Yes, I’ve been on hiatus.  I was working on a high quality deliverable for most of last year.  It is going to change the world.  And now that it is complete, I can tell you what I have learned.

What is it?!?!

A Baby.

I was newly pregnant when I gave my talk at the IA Summit last year and the cool thing is that I couldn’t tell the difference between nervous excitement and morning sickness.  It also meant I was in bed by 8 every night and I missed most of the fun stuff.  Making little eye lashes and fingernails is tiring!

This baby has reminded me of the importance of knowing your audience and how a solid set of design principles can make or break a product.

Two design principles that seem to be missing from some baby products:

  • You can use it in the dark.
  • You don’t need sleep to figure it out.

All new parents can attest that sleep is a stretch goal in the early months.  So why don’t baby product designers take that into account?

Here’s my 2 AM reality:

Piercing scream erupts from our new poop machine (a.k.a. The Baby).

Mommy groans thinking, “Already?”

(Daddy continues snoring.)

Mommy trips over junk on the floor while walking to bassinet.

Mommy uses hands to search for the mute button (a.k.a. The Pacifier).

(Daddy continues snoring.)

Mommy changes diaper while baby continues to scream.

(Daddy continues snoring.)

Mommy feeds baby.

(Daddy continues snoring.)

Mommy puts baby back to bed 30 minutes later.


Within that scenario did you read turn on light?  Nope.  Here’s how better design could improve my reality:

Finding the mute button.  Pacifiers must be related to socks because they always seem to go missing. The Phillips AVENT Night Time pacifier is the only one I’ve found with a glow-in-the-dark ring on it. It works but only for a short time (like 10 to 15 minutes after being exposed to direct light).

Changing the diaper.  The 2 AM diaper change could be an Olympic sport.  And not just because you’re struggling to avoid getting peed on (or worse) while being half asleep.  No, it’s because you’re wrestling a squirming baby with super human strength in and out of those snap-up pajamas.  I always end up being one snap off and having to start over.

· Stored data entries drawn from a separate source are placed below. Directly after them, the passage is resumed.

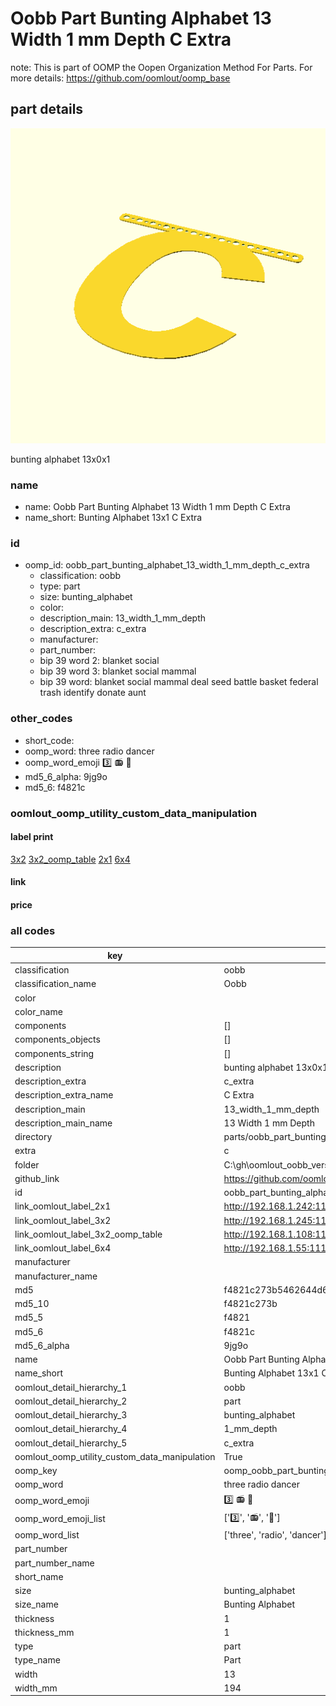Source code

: # Oobb Part Bunting Alphabet 13 Width 1 mm Depth C Extra  

note: This is part of OOMP the Oopen Organization Method For Parts. For more details: https://github.com/oomlout/oomp_base

##  part details
  

[![](3dpr.png)](3dpr.png)

bunting alphabet 13x0x1



### name
* name: Oobb Part Bunting Alphabet 13 Width 1 mm Depth C Extra
* name_short: Bunting Alphabet 13x1 C Extra
### id
* oomp_id: oobb_part_bunting_alphabet_13_width_1_mm_depth_c_extra
  * classification: oobb
  * type: part
  * size: bunting_alphabet
  * color: 
  * description_main: 13_width_1_mm_depth
  * description_extra: c_extra
  * manufacturer: 
  * part_number: 
  * bip 39 word 2: blanket social
  * bip 39 word 3: blanket social mammal
  * bip 39 word: blanket social mammal deal seed battle basket federal trash identify donate aunt

### other_codes
* short_code: 
* oomp_word: three radio dancer
* oomp_word_emoji :three: :radio: :dancer:
* md5_6_alpha: 9jg9o
* md5_6: f4821c






### oomlout_oomp_utility_custom_data_manipulation
#### label print
[3x2](http://192.168.1.245:1112/?label=oomp%209jg9o)
[3x2_oomp_table](http://192.168.1.108:1112/?label=oomp%209jg9o)
[2x1](http://192.168.1.242:1112/?label=oomp%209jg9o)
[6x4](http://192.168.1.55:1112/?label=oomp%209jg9o)    

#### link

                              

#### price







### all codes 
| key | value |  
| --- | --- |  
| classification | oobb |  
| classification_name | Oobb |  
| color |  |  
| color_name |  |  
| components | [] |  
| components_objects | [] |  
| components_string | [] |  
| description | bunting alphabet 13x0x1 |  
| description_extra | c_extra |  
| description_extra_name | C Extra |  
| description_main | 13_width_1_mm_depth |  
| description_main_name | 13 Width 1 mm Depth |  
| directory | parts/oobb_part_bunting_alphabet_13_width_1_mm_depth_c_extra |  
| extra | c |  
| folder | C:\gh\oomlout_oobb_version_4_generated_parts\things\oobb_part_bunting_alphabet_13_width_1_mm_depth_c_extra |  
| github_link | https://github.com/oomlout/oomlout_oomp_part_src/tree/main/parts/oobb_part_bunting_alphabet_13_width_1_mm_depth_c_extra |  
| id | oobb_part_bunting_alphabet_13_width_1_mm_depth_c_extra |  
| link_oomlout_label_2x1 | http://192.168.1.242:1112/?label=oomp%209jg9o |  
| link_oomlout_label_3x2 | http://192.168.1.245:1112/?label=oomp%209jg9o |  
| link_oomlout_label_3x2_oomp_table | http://192.168.1.108:1112/?label=oomp%209jg9o |  
| link_oomlout_label_6x4 | http://192.168.1.55:1112/?label=oomp%209jg9o |  
| manufacturer |  |  
| manufacturer_name |  |  
| md5 | f4821c273b5462644d6173830d7378ba |  
| md5_10 | f4821c273b |  
| md5_5 | f4821 |  
| md5_6 | f4821c |  
| md5_6_alpha | 9jg9o |  
| name | Oobb Part Bunting Alphabet 13 Width 1 mm Depth C Extra |  
| name_short | Bunting Alphabet 13x1 C Extra |  
| oomlout_detail_hierarchy_1 | oobb |  
| oomlout_detail_hierarchy_2 | part |  
| oomlout_detail_hierarchy_3 | bunting_alphabet |  
| oomlout_detail_hierarchy_4 | 1_mm_depth |  
| oomlout_detail_hierarchy_5 | c_extra |  
| oomlout_oomp_utility_custom_data_manipulation | True |  
| oomp_key | oomp_oobb_part_bunting_alphabet_13_width_1_mm_depth_c_extra |  
| oomp_word | three radio dancer |  
| oomp_word_emoji | :three: :radio: :dancer: |  
| oomp_word_emoji_list | [':three:', ':radio:', ':dancer:'] |  
| oomp_word_list | ['three', 'radio', 'dancer'] |  
| part_number |  |  
| part_number_name |  |  
| short_name |  |  
| size | bunting_alphabet |  
| size_name | Bunting Alphabet |  
| thickness | 1 |  
| thickness_mm | 1 |  
| type | part |  
| type_name | Part |  
| width | 13 |  
| width_mm | 194 |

Smart designers who use the “Y” snap pattern know to use two different sizes of snaps.  The ones down the center should be larger or smaller than ones used down each leg.

Even smarter designers have abandoned the “Y” snap pattern and turned to zippers or a single line of snaps.

Nursing the baby.  Falling into the category of TMI, there’s the world of nursing pads.  There are zillions of brands out there.  I’m here to tell you Ameda is not the one to buy.  Touting that they are more absorbent with a unique triangular shape the Ameda Noshow Premimum Disposable Nursing Pads have missed the mark.  The texture on both sides feels almost the same.  And unlike aluminum foil where there isn’t a wrong side, there IS a wrong side to nursing pads and it can have embarrassing consequences.

So what else could make my 2 AM reality better?  Kicking Daddy and telling him to give the baby a bottle… 🙂

P.S. My husband is the best. I wouldn’t be a good Mom without him. He helps me endlessly but also has the amazing gift of sleeping through almost anything!